Find "method, which is" and "the machine can" in the records below. Copy the lines holding them and every line between, exactly, and no others.
*** Extracted data ***
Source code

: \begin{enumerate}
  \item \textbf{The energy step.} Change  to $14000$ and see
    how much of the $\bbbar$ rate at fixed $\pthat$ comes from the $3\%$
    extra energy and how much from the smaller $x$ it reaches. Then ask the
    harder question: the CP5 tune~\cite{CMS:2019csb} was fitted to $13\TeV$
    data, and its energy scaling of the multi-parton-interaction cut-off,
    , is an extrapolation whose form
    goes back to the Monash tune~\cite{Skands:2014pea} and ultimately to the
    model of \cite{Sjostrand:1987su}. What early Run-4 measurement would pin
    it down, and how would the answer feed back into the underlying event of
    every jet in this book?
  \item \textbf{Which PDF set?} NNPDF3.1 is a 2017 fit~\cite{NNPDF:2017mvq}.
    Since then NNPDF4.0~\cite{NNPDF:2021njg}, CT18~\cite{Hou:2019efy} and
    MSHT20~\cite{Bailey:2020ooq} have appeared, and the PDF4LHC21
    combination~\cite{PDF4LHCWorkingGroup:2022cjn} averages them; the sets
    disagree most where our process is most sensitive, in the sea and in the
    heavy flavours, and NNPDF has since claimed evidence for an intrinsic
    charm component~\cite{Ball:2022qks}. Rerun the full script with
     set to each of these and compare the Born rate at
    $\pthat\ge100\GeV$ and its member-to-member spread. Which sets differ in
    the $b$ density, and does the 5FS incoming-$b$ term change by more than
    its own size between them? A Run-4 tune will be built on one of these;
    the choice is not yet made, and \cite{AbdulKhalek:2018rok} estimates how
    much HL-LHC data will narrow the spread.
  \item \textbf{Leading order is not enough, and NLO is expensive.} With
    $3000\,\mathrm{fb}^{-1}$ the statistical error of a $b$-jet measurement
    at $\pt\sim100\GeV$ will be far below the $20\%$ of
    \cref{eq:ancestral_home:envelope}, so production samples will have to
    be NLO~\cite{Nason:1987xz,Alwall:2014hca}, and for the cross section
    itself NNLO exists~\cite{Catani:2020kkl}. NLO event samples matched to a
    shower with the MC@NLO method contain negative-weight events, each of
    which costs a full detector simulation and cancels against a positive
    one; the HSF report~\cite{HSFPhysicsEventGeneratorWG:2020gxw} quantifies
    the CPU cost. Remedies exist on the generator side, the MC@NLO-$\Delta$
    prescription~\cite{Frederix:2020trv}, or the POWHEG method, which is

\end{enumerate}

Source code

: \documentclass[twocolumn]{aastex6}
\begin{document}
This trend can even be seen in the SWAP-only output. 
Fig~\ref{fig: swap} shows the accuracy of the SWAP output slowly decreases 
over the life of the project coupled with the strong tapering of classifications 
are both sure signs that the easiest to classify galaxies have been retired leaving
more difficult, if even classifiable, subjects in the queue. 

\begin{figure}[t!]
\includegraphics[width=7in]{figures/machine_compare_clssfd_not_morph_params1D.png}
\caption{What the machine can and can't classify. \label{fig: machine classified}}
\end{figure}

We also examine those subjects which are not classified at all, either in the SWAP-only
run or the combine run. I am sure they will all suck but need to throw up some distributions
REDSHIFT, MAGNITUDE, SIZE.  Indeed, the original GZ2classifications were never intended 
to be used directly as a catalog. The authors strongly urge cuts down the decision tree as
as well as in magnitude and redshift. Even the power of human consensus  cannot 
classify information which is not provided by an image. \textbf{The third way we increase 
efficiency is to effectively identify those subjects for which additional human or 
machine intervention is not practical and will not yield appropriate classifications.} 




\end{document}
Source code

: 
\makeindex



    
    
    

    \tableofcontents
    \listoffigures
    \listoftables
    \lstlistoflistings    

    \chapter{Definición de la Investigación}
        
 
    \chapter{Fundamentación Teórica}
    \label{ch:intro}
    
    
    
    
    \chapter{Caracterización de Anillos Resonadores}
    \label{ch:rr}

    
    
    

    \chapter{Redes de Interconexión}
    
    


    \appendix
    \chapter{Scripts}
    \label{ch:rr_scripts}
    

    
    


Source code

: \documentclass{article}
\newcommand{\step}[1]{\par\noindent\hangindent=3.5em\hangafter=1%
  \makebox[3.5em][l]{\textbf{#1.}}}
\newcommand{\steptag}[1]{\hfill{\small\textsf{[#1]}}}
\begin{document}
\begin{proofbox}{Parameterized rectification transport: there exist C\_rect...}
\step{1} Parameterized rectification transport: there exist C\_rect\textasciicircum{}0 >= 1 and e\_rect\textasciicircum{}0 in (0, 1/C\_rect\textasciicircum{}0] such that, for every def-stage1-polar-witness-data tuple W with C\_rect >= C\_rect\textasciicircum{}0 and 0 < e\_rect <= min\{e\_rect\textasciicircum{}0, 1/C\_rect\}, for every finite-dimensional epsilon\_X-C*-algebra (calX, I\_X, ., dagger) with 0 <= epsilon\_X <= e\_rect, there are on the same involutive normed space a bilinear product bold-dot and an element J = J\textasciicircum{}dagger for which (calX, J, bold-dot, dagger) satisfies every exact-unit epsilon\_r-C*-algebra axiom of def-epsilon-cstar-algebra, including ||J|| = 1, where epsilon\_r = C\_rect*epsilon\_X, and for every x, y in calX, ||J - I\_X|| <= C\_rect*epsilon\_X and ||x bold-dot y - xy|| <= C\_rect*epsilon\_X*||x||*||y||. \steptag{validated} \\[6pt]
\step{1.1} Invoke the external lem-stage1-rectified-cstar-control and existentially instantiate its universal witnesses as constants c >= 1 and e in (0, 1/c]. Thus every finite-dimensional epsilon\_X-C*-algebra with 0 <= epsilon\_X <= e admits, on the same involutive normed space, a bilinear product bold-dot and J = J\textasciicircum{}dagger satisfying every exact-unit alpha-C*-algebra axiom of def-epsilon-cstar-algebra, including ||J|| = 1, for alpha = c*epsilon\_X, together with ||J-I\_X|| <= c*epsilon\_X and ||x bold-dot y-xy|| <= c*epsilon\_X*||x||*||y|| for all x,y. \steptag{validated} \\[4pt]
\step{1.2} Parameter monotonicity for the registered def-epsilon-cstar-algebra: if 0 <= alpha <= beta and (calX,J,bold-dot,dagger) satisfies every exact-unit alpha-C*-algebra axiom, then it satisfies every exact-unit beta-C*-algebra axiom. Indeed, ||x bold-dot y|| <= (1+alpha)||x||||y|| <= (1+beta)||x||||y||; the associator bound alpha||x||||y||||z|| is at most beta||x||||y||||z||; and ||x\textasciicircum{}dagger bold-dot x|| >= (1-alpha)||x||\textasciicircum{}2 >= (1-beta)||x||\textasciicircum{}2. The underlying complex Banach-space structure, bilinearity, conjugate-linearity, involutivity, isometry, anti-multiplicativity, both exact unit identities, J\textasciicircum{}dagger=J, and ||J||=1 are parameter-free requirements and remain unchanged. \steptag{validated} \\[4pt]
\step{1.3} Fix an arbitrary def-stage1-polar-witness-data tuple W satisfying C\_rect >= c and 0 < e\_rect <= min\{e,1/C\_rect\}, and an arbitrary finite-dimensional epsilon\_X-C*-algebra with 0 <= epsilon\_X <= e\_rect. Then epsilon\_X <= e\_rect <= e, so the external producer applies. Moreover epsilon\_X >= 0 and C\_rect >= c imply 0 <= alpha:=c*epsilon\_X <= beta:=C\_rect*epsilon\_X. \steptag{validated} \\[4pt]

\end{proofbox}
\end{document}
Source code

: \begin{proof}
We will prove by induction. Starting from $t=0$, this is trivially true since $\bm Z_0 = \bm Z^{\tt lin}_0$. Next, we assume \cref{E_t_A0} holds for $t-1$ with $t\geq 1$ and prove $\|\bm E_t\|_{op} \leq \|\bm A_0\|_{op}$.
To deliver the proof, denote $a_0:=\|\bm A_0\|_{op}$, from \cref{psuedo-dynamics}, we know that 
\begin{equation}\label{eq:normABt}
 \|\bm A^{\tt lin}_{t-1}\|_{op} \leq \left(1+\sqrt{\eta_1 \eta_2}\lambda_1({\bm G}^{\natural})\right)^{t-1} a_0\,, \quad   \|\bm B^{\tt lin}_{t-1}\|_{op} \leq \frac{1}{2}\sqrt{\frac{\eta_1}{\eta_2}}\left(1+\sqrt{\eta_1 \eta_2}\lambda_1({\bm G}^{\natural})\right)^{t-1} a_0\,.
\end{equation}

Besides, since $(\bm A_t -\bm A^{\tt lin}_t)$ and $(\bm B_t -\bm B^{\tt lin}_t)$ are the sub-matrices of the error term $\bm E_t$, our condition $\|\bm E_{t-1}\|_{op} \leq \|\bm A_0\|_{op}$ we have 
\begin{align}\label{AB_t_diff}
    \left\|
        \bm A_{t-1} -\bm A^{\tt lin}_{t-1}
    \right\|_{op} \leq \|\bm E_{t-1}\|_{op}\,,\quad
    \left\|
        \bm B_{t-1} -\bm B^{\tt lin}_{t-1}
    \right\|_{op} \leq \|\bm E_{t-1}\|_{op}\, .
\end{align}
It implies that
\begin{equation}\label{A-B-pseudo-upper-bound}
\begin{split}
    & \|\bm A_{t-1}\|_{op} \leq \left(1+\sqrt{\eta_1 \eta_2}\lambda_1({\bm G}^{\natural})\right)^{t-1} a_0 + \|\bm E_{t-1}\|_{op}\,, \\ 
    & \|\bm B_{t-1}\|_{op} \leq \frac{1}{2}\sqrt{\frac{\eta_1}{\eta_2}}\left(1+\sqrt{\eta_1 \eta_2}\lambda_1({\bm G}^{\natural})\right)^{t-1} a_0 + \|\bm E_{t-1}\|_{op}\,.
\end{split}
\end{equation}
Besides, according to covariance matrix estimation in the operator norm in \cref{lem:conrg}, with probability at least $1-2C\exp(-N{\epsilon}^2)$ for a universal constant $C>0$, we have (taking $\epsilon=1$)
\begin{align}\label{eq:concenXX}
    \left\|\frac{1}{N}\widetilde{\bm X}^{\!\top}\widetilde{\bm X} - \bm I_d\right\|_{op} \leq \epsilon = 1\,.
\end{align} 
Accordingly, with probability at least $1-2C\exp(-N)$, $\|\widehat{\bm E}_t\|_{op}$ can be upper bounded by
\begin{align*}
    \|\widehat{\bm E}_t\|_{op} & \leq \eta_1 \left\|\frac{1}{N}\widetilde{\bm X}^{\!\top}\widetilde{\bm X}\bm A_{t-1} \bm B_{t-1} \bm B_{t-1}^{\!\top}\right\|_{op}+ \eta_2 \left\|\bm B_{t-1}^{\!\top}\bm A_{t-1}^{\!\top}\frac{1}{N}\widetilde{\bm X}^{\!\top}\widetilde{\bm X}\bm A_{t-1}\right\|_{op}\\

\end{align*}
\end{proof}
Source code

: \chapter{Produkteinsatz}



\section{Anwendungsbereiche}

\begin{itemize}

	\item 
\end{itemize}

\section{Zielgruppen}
*** End of Extracted data ***
= Expected answer =
    prescription~\cite{Frederix:2020trv}, or the POWHEG method, which is

\end{enumerate}

Source code

: \documentclass[twocolumn]{aastex6}
\begin{document}
This trend can even be seen in the SWAP-only output. 
Fig~\ref{fig: swap} shows the accuracy of the SWAP output slowly decreases 
over the life of the project coupled with the strong tapering of classifications 
are both sure signs that the easiest to classify galaxies have been retired leaving
more difficult, if even classifiable, subjects in the queue. 

\begin{figure}[t!]
\includegraphics[width=7in]{figures/machine_compare_clssfd_not_morph_params1D.png}
\caption{What the machine can and can't classify. \label{fig: machine classified}}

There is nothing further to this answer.